And, yes, I can do this. I have an English degree, and am authorized by the secret English Cabal to pull people over and ticket them for Analogy Abuse. Otherwise, we'd have chaos. So now let's go through why your analogy privileges have been revoked so that you can hopefully avoid being sent here in the future.

1. Analogies are not MadLibs.

Here is what I have seen all day and all week and all month and all year and all my entire fucking life:

Woman: As an X, I react with fear to Y, when Z. 
Man: Well, as a Y, I react with fear to Q, when Z. Bam!

And this? No. Just no. No no no.

Words are not interchangeable. Analogies are not about taking a complex sentence that spells out a complex social situation that has been informed by thousands of years of cultural attitudes, changing one or two words in that sentence, and then sitting back pleased at a job well done. That is not how analogies work. It's not how discussion works. It's not how interchange of ideas work.

It's how trolls shut down conversation because the Fail is so strong, you have to write several paragraphs worth just to clarify how much Fail is there. (Which is what I'm doing right now.)

When a woman says "as a woman, I react with fear to men, when I'm alone on the street walking home at night", the correct response to that sentiment is not to turn the whole thing into a MadLibs exercise ("as a NOUN, I react with fear to NOUN, when LOCATION") and then fill in the blanks with random nonsense that is not the same thing. A rebuttal of "oh, yeah, well some white men fear BLACK PEOPLE! Bam!" is as meaningful in this situation as saying that some cats fear elephants whilst on the moon.

Which is to say, it's not. Because:

2. Words are not interchangeable.

In the framing "as a woman, I fear men, when alone on the street at night", you cannot simply sub in new nouns as you please and expect the sentence to mean the same thing. If you take out "as a woman" and substitute in "as a man", you have changed the sentence completely. Because Woman and Man are not the same thing.

Women are not Men. Men are not subject to the same high incident of harassment and danger as Women. Women are less likely to be believed than Men when they report harassment and danger. Women are not possessed of the same social privilege as Men. Women comprise 90% of rape victims. At least one in six women are victims of rape or attempted rape. A disproportionate number of women face street harassment from strangers, often in ways that many men don't realize are endemic and wide-spread.

By treating the words Man and Woman as interchangeable in a statement that is about how women are demonstrably treated differently in society, you are not only attempting to impose false equivalence on the two nouns in question, you are also completely and utterly missing the fucking point. As a man, you do not understand what it's like to be Female In Public. Pretending that it must be a near-identical experience to being Male In Public inappropriately normalizes your privileged experiences as the set to which everything else presumably conforms. News flash: it doesn't.

3. Words are not interchangeable.

In the framing "as a woman, I fear men, when alone on the street at night", you cannot simply rearrange the words into some sort of gotcha statement about racist-or-homophobic white people fearing black people or fearing gay people. I know that deep down inside you really want to, because you get that homophobia and racism are steeped in ignorance and fear, and you really want to smear women who are genuinely concerned about avoiding street harassment and rape after a lifetime of being street harassed and raped as being steeped in nothing more than ignorance and fear, but here's the thing: you can't.

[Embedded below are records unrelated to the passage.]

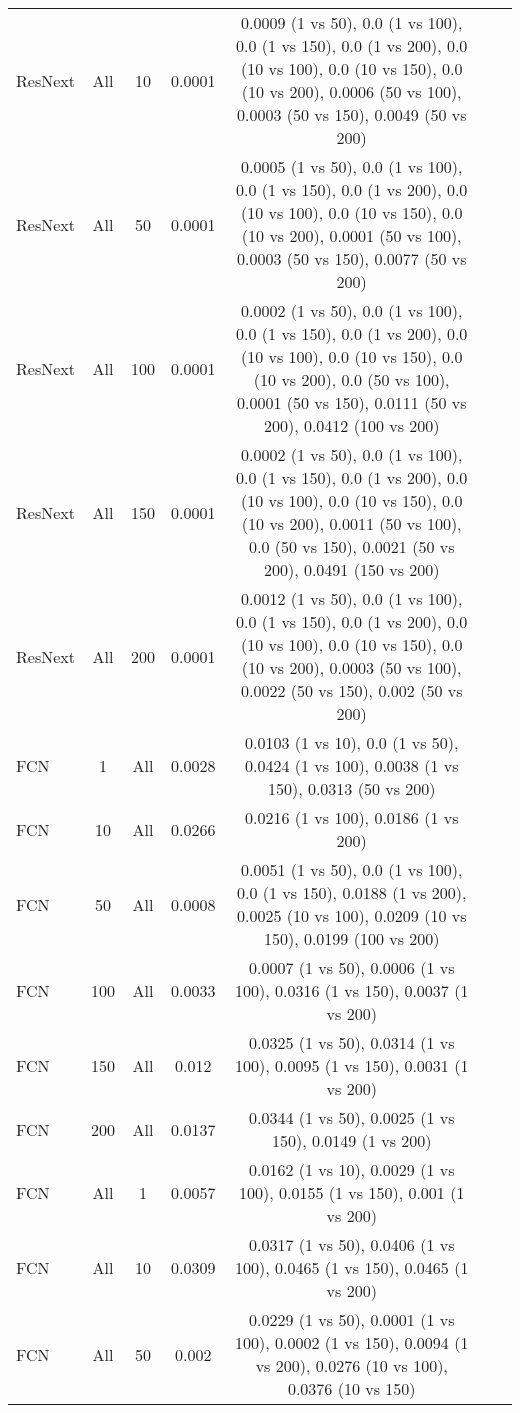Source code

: \begin{table}[ht]
\begin{tabular}{|l|c|c|c|c|c|c|}
ResNext & All & 10 & 0.0001 & 0.0009 (1 vs 50), 0.0 (1 vs 100), 0.0 (1 vs 150), 0.0 (1 vs 200), 0.0 (10 vs 100), 0.0 (10 vs 150), 0.0 (10 vs 200), 0.0006 (50 vs 100), 0.0003 (50 vs 150), 0.0049 (50 vs 200) \\ 
ResNext & All & 50 & 0.0001 & 0.0005 (1 vs 50), 0.0 (1 vs 100), 0.0 (1 vs 150), 0.0 (1 vs 200), 0.0 (10 vs 100), 0.0 (10 vs 150), 0.0 (10 vs 200), 0.0001 (50 vs 100), 0.0003 (50 vs 150), 0.0077 (50 vs 200) \\ 
ResNext & All & 100 & 0.0001 & 0.0002 (1 vs 50), 0.0 (1 vs 100), 0.0 (1 vs 150), 0.0 (1 vs 200), 0.0 (10 vs 100), 0.0 (10 vs 150), 0.0 (10 vs 200), 0.0 (50 vs 100), 0.0001 (50 vs 150), 0.0111 (50 vs 200), 0.0412 (100 vs 200) \\ 
ResNext & All & 150 & 0.0001 & 0.0002 (1 vs 50), 0.0 (1 vs 100), 0.0 (1 vs 150), 0.0 (1 vs 200), 0.0 (10 vs 100), 0.0 (10 vs 150), 0.0 (10 vs 200), 0.0011 (50 vs 100), 0.0 (50 vs 150), 0.0021 (50 vs 200), 0.0491 (150 vs 200) \\ 
ResNext & All & 200 & 0.0001 & 0.0012 (1 vs 50), 0.0 (1 vs 100), 0.0 (1 vs 150), 0.0 (1 vs 200), 0.0 (10 vs 100), 0.0 (10 vs 150), 0.0 (10 vs 200), 0.0003 (50 vs 100), 0.0022 (50 vs 150), 0.002 (50 vs 200) \\ 
FCN & 1 & All & 0.0028 & 0.0103 (1 vs 10), 0.0 (1 vs 50), 0.0424 (1 vs 100), 0.0038 (1 vs 150), 0.0313 (50 vs 200) \\ 
FCN & 10 & All & 0.0266 & 0.0216 (1 vs 100), 0.0186 (1 vs 200) \\ 
FCN & 50 & All & 0.0008 & 0.0051 (1 vs 50), 0.0 (1 vs 100), 0.0 (1 vs 150), 0.0188 (1 vs 200), 0.0025 (10 vs 100), 0.0209 (10 vs 150), 0.0199 (100 vs 200) \\ 
FCN & 100 & All & 0.0033 & 0.0007 (1 vs 50), 0.0006 (1 vs 100), 0.0316 (1 vs 150), 0.0037 (1 vs 200) \\ 
FCN & 150 & All & 0.012 & 0.0325 (1 vs 50), 0.0314 (1 vs 100), 0.0095 (1 vs 150), 0.0031 (1 vs 200) \\ 
FCN & 200 & All & 0.0137 & 0.0344 (1 vs 50), 0.0025 (1 vs 150), 0.0149 (1 vs 200) \\ 
FCN & All & 1 & 0.0057 & 0.0162 (1 vs 10), 0.0029 (1 vs 100), 0.0155 (1 vs 150), 0.001 (1 vs 200) \\ 
FCN & All & 10 & 0.0309 & 0.0317 (1 vs 50), 0.0406 (1 vs 100), 0.0465 (1 vs 150), 0.0465 (1 vs 200) \\ 
FCN & All & 50 & 0.002 & 0.0229 (1 vs 50), 0.0001 (1 vs 100), 0.0002 (1 vs 150), 0.0094 (1 vs 200), 0.0276 (10 vs 100), 0.0376 (10 vs 150) \\ 

\end{tabular}
\end{table}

The number of straight white men who have been harassed on the street and explicitly and overtly made to feel genuinely unsafe by black people and/or QUILTBAG persons does not approach 99%. The number of straight white men who have been targeted for rape or attempted rape by black people and/or QUILTBAG persons does not even remotely approach the numbers of women who have been targeted for rape by men.

You know this, otherwise you wouldn't consider this to be some kind of winning Pokemon card in an argument. You know that white fear of black people and straight fear of QUILTBAG people is a load of bullshit steeped in irrational fear and layered in the hatred that is racism and homophobia. You know this because you are really really hoping that this fact will help smear women who speak up about fear of rape and harassment because, bitches be flippin', amiright?

But here is the thing: words are not interchangeable. You don't get to say "women who fear men are like white men who fear black people!" You don't get to say that because you're comparing a fact-based phenomena with a non-fact-based one and pretending that because there is one superficial similarity -- fear -- that they are therefore identical. 99% of rapists are male. 60% of rapists are white. In 2009, 69% of all individuals arrested for alleged crimes were white, while only 28% were black.

None of those statistics tell you how likely that an individual, specific person is likely to commit a crime. But if you honestly can't see the difference between "afraid of being alone with men" and "afraid of being alone with black people" after reading those statistics, then not only are your analogy privileges revoked, but also your discussion privileges entirely because you do not need to be mansplaining any more than you already have.

4. Words are not interchangeable.

Here's the other thing why your WOMEN ARE JUST LIKE RACISTS card isn't the winning hand that you thought it would be when it arrived at your house in the shiny silver foil wrapper: words are still not interchangeable.

Remember when I said that Women aren't Men and you can't swap the words around and have the sentence still make sense? And I said that specifically because Women are marginalized as a group in this country (what with all the rape and harassment and persistent denial that rape and harassment are a thing) and Men are a privileged group in this country (what with being able to continue to deny that rape and harassment are things that need addressing)? Well, similarly, you can't just switch out "men" for "black people" or "QUILTBAG persons" and expect the sentence to convey the same meaning. Because it doesn't.

Men are not disproportionately marginalized in this country, and certainly not by women as a group. Black people and QUILTBAG persons, on the other hand, are most certainly marginalized in this county, very frequently by privileged straight white men. If you turn around a statement that says "as a Marginalized Person, I fear Privileged People" (women, fearing men) and try to make it say "as a Privileged Person, I fear Marginalized People" (straight white men, fearing black people and/or QUILTBAG people), then you are completely misunderstanding everything ever.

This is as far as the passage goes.